→ **The input**:
╭──

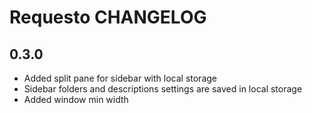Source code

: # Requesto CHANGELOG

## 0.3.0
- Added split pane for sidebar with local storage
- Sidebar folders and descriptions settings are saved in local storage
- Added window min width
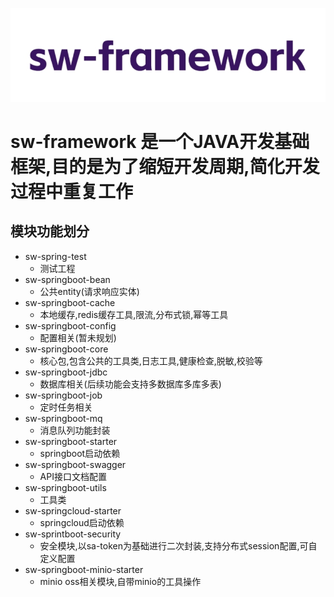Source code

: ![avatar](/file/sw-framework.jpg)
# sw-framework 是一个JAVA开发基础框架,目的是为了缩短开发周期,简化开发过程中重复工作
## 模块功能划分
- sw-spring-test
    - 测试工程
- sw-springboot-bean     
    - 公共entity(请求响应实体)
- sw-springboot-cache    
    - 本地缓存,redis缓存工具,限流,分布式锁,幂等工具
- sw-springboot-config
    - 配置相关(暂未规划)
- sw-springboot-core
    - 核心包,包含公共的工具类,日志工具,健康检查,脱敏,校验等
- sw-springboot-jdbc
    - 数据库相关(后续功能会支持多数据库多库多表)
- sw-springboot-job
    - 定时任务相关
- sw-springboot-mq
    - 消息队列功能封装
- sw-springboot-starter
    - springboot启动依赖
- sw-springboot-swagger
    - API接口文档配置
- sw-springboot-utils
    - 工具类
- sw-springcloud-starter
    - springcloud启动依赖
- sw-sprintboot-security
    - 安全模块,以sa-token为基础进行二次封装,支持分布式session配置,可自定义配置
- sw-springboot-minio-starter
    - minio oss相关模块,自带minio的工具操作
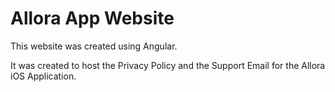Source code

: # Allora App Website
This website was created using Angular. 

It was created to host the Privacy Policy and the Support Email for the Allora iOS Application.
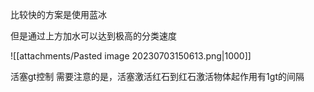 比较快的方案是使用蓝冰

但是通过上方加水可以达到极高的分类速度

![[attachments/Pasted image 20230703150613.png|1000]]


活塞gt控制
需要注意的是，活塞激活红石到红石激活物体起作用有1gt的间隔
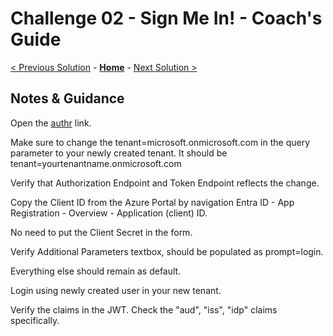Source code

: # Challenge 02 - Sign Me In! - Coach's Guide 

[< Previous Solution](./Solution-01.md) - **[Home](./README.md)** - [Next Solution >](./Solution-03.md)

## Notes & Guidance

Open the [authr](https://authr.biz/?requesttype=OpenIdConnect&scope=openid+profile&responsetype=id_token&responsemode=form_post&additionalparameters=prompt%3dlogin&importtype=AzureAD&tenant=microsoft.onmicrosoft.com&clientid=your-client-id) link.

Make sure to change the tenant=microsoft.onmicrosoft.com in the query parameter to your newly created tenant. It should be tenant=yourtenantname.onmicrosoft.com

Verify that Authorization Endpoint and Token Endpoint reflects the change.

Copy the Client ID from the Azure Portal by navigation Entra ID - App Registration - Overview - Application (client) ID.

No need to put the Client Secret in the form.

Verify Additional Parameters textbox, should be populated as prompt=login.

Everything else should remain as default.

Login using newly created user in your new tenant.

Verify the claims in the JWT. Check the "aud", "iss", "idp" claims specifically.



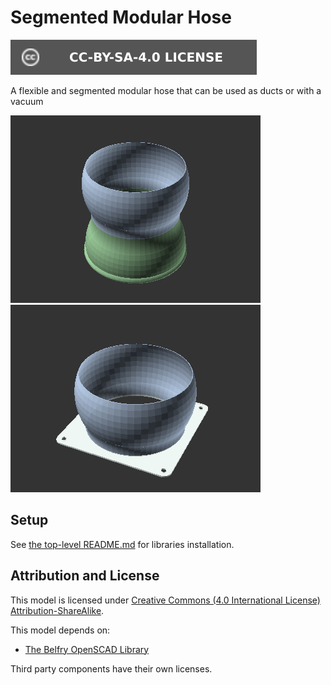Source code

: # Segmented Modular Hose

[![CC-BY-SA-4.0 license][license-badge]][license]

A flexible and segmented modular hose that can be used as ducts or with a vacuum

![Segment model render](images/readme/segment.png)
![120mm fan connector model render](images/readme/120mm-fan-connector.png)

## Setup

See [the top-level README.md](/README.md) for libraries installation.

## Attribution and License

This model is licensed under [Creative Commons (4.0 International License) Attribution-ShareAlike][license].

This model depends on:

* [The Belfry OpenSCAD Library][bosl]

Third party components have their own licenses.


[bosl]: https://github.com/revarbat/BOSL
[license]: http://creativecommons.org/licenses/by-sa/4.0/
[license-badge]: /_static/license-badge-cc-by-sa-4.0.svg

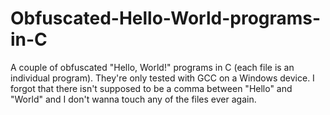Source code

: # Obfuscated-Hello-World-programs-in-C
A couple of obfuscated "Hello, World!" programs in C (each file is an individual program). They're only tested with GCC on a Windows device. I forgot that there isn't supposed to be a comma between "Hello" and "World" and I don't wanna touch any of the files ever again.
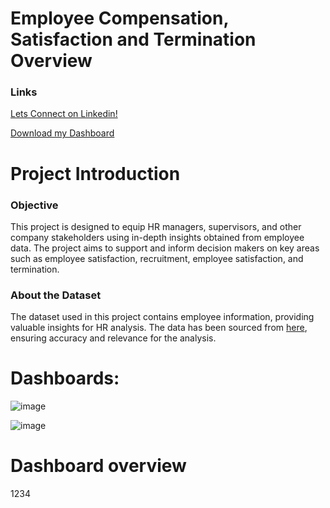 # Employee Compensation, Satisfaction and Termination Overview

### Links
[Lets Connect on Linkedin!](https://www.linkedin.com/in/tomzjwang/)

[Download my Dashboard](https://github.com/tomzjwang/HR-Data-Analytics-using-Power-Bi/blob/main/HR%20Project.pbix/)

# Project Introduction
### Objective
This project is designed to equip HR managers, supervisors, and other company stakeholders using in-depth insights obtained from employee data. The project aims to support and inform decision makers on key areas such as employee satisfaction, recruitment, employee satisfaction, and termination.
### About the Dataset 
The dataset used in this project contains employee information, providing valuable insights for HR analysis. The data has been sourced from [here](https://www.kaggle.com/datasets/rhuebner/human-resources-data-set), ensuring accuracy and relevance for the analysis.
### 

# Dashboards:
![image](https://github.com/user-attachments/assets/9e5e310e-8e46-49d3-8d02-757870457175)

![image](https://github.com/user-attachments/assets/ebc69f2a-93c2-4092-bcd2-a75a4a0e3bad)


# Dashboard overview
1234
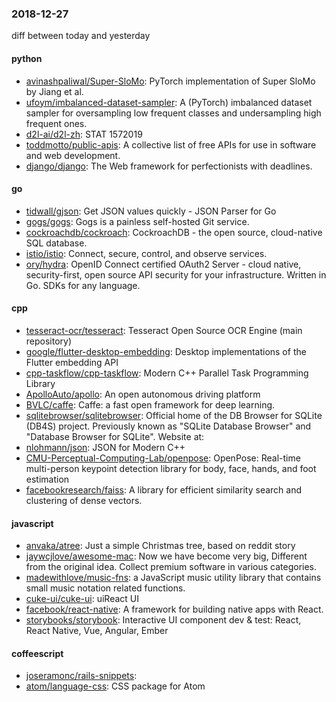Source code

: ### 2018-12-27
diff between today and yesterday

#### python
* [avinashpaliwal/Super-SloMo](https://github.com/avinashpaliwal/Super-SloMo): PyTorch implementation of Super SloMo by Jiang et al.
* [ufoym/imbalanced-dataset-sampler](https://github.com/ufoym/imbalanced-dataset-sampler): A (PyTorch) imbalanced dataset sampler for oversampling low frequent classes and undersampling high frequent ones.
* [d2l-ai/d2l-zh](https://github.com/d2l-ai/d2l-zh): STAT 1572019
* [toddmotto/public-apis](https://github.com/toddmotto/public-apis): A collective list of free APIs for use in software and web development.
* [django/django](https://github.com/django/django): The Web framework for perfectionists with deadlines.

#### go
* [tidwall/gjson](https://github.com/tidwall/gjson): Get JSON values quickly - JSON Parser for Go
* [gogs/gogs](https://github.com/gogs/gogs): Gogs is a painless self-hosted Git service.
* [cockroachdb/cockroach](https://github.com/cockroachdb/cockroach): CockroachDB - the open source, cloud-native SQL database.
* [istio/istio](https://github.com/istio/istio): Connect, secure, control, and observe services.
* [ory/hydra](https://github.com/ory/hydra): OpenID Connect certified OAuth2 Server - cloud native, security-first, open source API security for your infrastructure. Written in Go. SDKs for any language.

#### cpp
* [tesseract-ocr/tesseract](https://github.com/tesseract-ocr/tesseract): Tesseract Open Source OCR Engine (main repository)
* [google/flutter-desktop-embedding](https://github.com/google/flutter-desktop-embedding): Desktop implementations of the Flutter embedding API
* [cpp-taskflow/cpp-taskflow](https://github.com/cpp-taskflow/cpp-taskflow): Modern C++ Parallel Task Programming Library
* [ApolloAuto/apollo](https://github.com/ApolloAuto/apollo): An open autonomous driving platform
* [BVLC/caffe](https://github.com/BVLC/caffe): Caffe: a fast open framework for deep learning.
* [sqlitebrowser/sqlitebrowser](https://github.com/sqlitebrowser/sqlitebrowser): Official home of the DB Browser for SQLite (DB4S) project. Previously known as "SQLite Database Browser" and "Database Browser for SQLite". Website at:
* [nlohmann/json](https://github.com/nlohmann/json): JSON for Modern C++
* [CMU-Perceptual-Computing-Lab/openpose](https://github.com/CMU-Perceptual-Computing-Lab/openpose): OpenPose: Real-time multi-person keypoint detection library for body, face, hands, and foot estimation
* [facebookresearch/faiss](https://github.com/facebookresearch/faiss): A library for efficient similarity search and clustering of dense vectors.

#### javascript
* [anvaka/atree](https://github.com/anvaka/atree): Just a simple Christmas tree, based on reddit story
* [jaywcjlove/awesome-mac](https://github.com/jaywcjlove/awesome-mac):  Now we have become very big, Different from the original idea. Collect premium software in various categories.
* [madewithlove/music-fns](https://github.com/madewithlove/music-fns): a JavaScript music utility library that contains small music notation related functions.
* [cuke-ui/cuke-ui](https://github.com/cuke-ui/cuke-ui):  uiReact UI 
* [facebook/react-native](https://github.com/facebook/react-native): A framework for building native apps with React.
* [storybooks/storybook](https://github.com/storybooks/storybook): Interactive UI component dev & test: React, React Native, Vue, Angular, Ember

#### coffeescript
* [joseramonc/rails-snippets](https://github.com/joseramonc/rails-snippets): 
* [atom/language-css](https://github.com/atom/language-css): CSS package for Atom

╰──
╭──

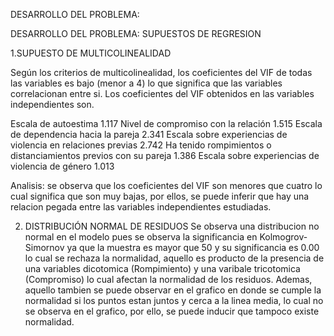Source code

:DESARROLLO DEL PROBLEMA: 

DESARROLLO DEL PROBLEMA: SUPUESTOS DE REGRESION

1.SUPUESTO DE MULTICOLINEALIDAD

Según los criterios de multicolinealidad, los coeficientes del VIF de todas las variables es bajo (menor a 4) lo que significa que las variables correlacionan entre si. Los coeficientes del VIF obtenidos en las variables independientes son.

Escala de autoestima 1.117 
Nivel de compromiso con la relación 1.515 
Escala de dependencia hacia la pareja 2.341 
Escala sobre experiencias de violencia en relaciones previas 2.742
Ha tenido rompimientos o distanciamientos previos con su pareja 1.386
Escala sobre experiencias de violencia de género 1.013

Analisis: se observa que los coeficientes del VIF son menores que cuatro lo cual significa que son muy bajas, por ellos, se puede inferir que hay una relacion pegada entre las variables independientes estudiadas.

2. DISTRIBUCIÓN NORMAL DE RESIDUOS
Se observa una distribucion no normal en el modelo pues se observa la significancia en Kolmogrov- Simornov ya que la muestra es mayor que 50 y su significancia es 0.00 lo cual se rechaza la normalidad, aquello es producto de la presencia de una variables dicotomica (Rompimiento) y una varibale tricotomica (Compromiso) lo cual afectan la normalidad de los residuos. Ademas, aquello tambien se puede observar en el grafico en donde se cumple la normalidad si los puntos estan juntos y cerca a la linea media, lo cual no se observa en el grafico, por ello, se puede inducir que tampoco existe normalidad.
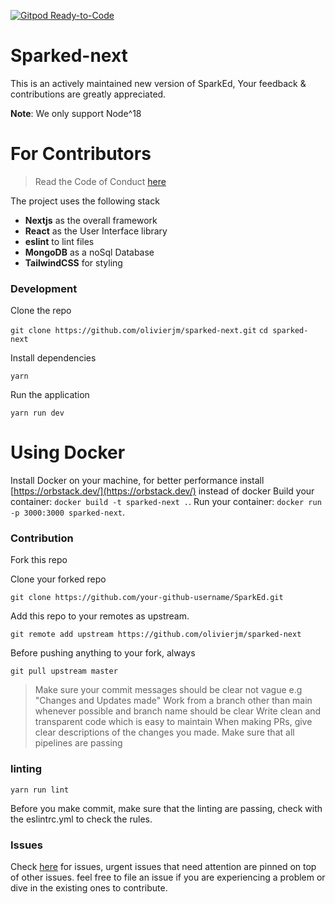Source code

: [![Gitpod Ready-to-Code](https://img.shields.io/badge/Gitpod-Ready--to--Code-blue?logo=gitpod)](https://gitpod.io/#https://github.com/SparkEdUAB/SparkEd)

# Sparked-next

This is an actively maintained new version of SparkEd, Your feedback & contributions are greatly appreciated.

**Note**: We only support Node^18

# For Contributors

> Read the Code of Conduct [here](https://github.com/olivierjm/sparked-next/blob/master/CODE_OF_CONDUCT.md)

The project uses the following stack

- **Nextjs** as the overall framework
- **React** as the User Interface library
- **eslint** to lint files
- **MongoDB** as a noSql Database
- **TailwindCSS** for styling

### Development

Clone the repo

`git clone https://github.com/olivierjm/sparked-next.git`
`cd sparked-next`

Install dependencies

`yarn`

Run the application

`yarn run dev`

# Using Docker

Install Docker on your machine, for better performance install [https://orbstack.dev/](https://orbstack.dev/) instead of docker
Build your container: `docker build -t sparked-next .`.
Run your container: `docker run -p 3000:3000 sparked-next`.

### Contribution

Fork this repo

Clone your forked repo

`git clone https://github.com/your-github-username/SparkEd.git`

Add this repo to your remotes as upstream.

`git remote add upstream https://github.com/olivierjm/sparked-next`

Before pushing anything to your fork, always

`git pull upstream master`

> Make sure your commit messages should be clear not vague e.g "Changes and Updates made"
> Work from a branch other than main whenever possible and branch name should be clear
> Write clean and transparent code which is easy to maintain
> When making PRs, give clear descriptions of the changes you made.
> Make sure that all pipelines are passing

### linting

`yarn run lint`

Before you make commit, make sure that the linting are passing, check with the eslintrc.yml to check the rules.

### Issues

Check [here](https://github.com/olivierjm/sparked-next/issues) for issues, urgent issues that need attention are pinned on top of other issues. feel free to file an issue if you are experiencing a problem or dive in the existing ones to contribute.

╰──

→ **About this task**: Retype only the stretch of lines above starting at the one with "## Attribution and License" and stopping at the one with "[bosl]: https://github.com/revarbat/BOSL", exactly as written, with both kept.

→ **Answer to this problem**:
## Attribution and License

This model is licensed under [Creative Commons (4.0 International License) Attribution-ShareAlike][license].

This model depends on:

* [The Belfry OpenSCAD Library][bosl]

Third party components have their own licenses.


[bosl]: https://github.com/revarbat/BOSL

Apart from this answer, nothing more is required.